Moiseyev Dans Topluluğu Profesyonelleşme SSCB

Sahne Sanatları

The Professionalization of Folk Dances;

Moiseyev Ecole as a Pioneer Example

Article Info Abstract

DOI: 10.21612/yader.2015.012 Through the last century, folk dances had an inversion process; from being a part of folk culture to being a performing art. As a result of this process, the professionalization adventure of folk dances began and this adventure created a huge industry to itself until today. Within the context of this paper, I will try to research this inversion process and professionalization adventure of folk dances through the USSR State Academic Folk Dances Ensemble, alias Moiseyev Dance Company, also today; Igor Moiseyev Ballet that is founded in USSR in 1937.

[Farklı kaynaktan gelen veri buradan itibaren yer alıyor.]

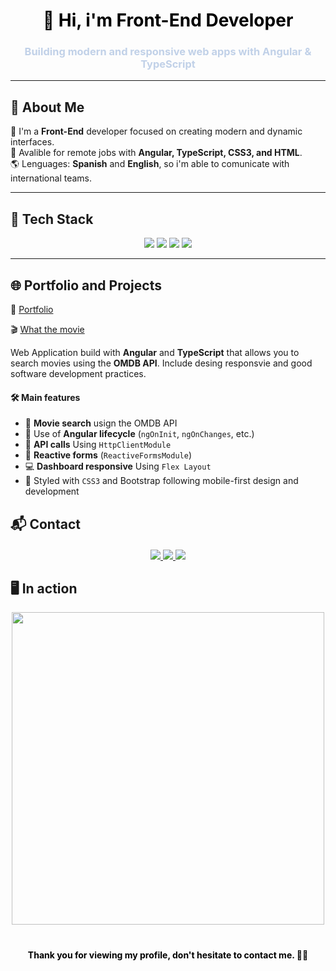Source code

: <h1 align="center" style="color:#000000;">👋 Hi, i'm Front-End Developer</h1>
<h3 align="center" style="color:#c1d1e8;">Building modern and responsive web apps with Angular & TypeScript</h3>

---

## 🧠 About Me 


🎯 I'm a **Front-End** developer focused on creating modern and dynamic interfaces.  
📍 Avalible for remote jobs with **Angular, TypeScript, CSS3, and HTML**.  
🌎 Lenguages: **Spanish** and **English**, so i'm able to comunicate with international teams.
  
---

## 🚀 Tech Stack 

<div align="center">
  <img src="https://img.shields.io/badge/Angular-DD0031?style=for-the-badge&logo=angular&logoColor=white" />
  <img src="https://img.shields.io/badge/TypeScript-3178C6?style=for-the-badge&logo=typescript&logoColor=white" />
  <img src="https://img.shields.io/badge/CSS3-264de4?style=for-the-badge&logo=css3&logoColor=white" />
  <img src="https://img.shields.io/badge/HTML5-e34c26?style=for-the-badge&logo=html5&logoColor=white" />
</div>

---

## 🌐 Portfolio and Projects 

📌 [Portfolio](https://www.jesusbrito.dev/)

🎬 [What the movie](https://github.com/JesusBrito1505/what-the-movie)

Web Application build with **Angular** and **TypeScript** that allows you to search movies using the **OMDB API**.
Include desing responsvie and good software development practices.

#### 🛠 Main features

- 🔎 **Movie search** usign the OMDB API
- 🧠 Use of **Angular lifecycle** (`ngOnInit`, `ngOnChanges`, etc.)
- 🔗 **API calls** Using `HttpClientModule`
- 🧩 **Reactive forms**  (`ReactiveFormsModule`)
- 💻 **Dashboard responsive** Using `Flex Layout`
- 🎨 Styled with `CSS3` and Bootstrap following mobile-first design and development

## 📬 Contact 

<div align="center" style="margin-top: 20px;">
  <a href="mailto:email@jesusbrito.dev" target="_blank">
    <img src="https://img.shields.io/badge/email-D14836?style=for-the-badge&logo=gmail&logoColor=white" />
  </a>
  <a href="https://www.linkedin.com/in/jesus-ed-brito/" target="_blank">
    <img src="https://img.shields.io/badge/LinkedIn-0A66C2?style=for-the-badge&logo=linkedin&logoColor=white" />
  </a>
  <a href="https://github.com/JesusBrito1505" target="_blank">
    <img src="https://img.shields.io/badge/GitHub-000000?style=for-the-badge&logo=github&logoColor=white" />
  </a>
</div>


## 🖥️ In action 

<div align="center">
  <img src="https://media.giphy.com/media/qgQUggAC3Pfv687qPC/giphy.gif" width="500" />
</div>

<div align="center" style="margin-top: 40px;">
  <b style="color:#000000;">Thank you for viewing my profile, don't hesitate to contact me. 👨‍💻</b>
</div>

The importance of the Moiseyev Dance Company is that it is the first big professional folk dances company in the world. Besides, folk dances and ballet are synthesized by a Soviet choreograph Igor Moiseyev first in the world and via this company “balletisized” folk dances are universially accepted as a new performing art. As a natural reason of this process, the fact of professionalization of folk dancers came up. In this study, I will try to approach the Moiseyev Dance Company as the first example of the professionalization of folk dances and their choreographies artistic and socio-politically. Also I will try to mention to reflections of this ecole and effects on professionalization.

Keywords

Folk dances

Moiseyev Dance Company Professionalization USSR

Performing Arts

(2)

Giriş

Geçtiğimiz yüzyılda halk dansları alanında evrensel bir ekol haline gelen Moiseyev, bu alanda profesyonelleşmenin de ilk örneği olarak başlı başına incelenmeyi hak etmektedir. Bu incelemeye girişmeden önce profesyonellik ve amatörlük kavramlarına kısaca bir değinelim. Gündelik hayatımızda oldukça sık kullandığımız profesyonel ve amatör kavramlarının ilk bakışta çok net anlamlara sahip olduğunu düşünürüz. Fakat bu kavramların akademik tanımları üzerine biraz eğildiğimizde aslında hukuktan sosyolojiye, spordan sanata pek çok alanda profesyonellik ve amatörlük kavramlarının anlam açısından muğlaklaştığını, üzerinde büyük oranda bir mutabakat sağlanmadığını görmekteyiz.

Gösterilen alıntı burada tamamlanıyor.